Mir leuchtet beim SETK noch ein, dass die Kinder Handlungsanweisungen verstehen und umsetzen sollen: „Leg den blauen Stift unter den Sack!“ Dazu muss man einen bestimmten Stift (unter mehreren) erkennen und dazu auch seine Farbe erfassen, ihn dann nehmen und „unter“ (Verhältniswort) den Sack schieben.

Akzeptabel ist auch, dass man eine Bildkarte mit einem Satz in Verbindung bringt: „Die Katze springt in den Eimer.“ Aber was soll das Nachsprechen sinnloser Wörter wie Ribane, Dolling oder Biwo? Das sind Bildungen, die mit dem Deutschen, um dessen Erwerb es ja geht, fast nichts zu tun haben. Natürlich kann man zu solchen Wörtern den Plural bilden oder ihnen ein Genus zuordnen. Aber wozu?

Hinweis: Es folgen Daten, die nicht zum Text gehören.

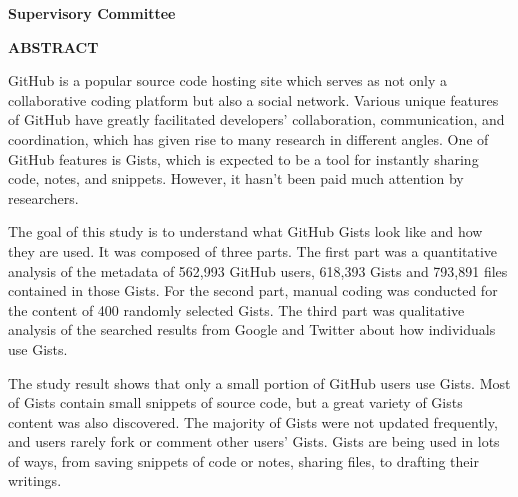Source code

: \newpage
{}

\noindent \textbf{Supervisory Committee}
\tpbreak
\panel

\begin{center}
\textbf{ABSTRACT}
\end{center}

GitHub is a popular source code hosting site which serves as not only a collaborative coding platform but also a social network. Various unique features of GitHub have greatly facilitated developers' collaboration, communication, and coordination, which has given rise to many research in different angles. One of GitHub features is Gists, which is expected to be a tool for instantly sharing code, notes, and snippets. However, it hasn't been paid much attention by researchers. 

The goal of this study is to understand what GitHub Gists look like and how they are used. It was composed of three parts. The first part was a quantitative analysis of the metadata of 562,993 GitHub users, 618,393 Gists and 793,891 files contained in those Gists. For the second part, manual coding was conducted for the content of 400 randomly selected Gists. The third part was qualitative analysis of the searched results from Google and Twitter about how individuals use Gists. 

The study result shows that only a small portion of GitHub users use Gists. Most of Gists contain small snippets of source code, but a great variety of Gists content was also discovered. The majority of Gists were not updated frequently, and users rarely fork or comment other users' Gists. Gists are being used in lots of ways, from saving snippets of code or notes, sharing files, to drafting their writings.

Unsinnige Sätze nachzusprechen kann viel Spaß machen. Ein Beispiel: „Auf einer stummen Flasche strickt ein kaputter Vogel.“ Doch ist ein solcher Satz (nach meiner Einschätzung) auch ein bisschen störend für die Entwicklung semantischer Strukturen im Kopf des Kindes: Mit „Flasche“ sollte man bestimmte Eigenschaften assoziieren wie grün, bauchig, voll oder leer. Das Stricken (wenn man den weiß, was das ist) wird eher menschlichen Wesen denn Tieren zugeordnet. Und was soll das Adjektiv „kaputt“ bei einem Lebewesen?

Was wissen wir, wenn ein Kind das nicht nachsprechen kann? Wie fördern wir es bei diesem Defizit?